Work to be completed → Taking the listing below, restate word for word each line from the line with "Early stage development" to the line with "- add more workout templates", ends included, and stop there.

Data for processing →
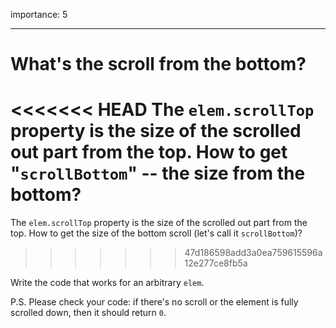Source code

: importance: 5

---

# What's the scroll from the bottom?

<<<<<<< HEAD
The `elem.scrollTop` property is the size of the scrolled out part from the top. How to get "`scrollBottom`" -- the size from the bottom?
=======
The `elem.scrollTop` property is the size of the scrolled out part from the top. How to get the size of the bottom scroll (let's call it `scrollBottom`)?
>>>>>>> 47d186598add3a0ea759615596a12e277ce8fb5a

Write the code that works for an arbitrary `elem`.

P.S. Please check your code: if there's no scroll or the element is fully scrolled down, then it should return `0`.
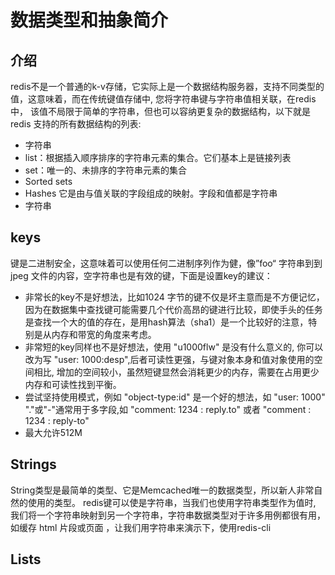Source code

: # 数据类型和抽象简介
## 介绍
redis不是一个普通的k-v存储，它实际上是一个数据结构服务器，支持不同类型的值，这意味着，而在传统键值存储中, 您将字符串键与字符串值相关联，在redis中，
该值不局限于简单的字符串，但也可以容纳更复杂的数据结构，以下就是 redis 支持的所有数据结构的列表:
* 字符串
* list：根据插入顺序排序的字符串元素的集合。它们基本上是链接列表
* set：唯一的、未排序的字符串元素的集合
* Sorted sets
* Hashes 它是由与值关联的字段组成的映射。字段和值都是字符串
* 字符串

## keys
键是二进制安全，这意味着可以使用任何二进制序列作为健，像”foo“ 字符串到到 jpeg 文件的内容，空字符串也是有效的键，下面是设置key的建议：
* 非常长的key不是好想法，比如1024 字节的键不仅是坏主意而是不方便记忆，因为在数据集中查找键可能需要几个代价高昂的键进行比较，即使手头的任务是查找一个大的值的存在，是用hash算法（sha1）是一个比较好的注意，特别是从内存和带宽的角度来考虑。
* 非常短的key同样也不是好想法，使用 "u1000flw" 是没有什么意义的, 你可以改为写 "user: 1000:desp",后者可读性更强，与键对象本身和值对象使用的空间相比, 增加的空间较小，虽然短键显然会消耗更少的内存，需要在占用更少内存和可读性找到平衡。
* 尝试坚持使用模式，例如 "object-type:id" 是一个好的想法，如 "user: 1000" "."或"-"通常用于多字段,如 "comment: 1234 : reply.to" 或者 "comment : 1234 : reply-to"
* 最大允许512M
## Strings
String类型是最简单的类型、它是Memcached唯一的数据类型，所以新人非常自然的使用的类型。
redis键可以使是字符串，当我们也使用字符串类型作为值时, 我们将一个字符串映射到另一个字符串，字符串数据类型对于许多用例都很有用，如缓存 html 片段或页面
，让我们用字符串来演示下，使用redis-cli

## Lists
==
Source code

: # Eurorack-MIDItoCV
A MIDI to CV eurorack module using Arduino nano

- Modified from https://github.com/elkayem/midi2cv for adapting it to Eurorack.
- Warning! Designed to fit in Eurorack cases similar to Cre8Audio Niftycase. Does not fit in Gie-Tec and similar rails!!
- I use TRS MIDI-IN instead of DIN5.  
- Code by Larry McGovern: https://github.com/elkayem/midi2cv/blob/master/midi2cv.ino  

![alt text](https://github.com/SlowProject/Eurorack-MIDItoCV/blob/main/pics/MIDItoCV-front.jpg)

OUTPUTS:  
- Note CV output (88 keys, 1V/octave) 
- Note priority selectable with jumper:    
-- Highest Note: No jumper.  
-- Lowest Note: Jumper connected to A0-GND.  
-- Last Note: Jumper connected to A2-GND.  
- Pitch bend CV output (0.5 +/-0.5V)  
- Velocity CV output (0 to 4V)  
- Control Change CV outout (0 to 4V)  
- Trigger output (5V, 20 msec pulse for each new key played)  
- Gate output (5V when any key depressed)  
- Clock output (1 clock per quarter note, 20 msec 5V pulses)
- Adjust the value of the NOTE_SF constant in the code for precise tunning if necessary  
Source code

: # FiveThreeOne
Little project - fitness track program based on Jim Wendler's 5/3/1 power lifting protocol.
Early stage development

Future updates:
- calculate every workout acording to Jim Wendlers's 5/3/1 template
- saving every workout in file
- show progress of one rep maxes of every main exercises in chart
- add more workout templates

Reply to the task →
Early stage development

Future updates:
- calculate every workout acording to Jim Wendlers's 5/3/1 template
- saving every workout in file
- show progress of one rep maxes of every main exercises in chart
- add more workout templates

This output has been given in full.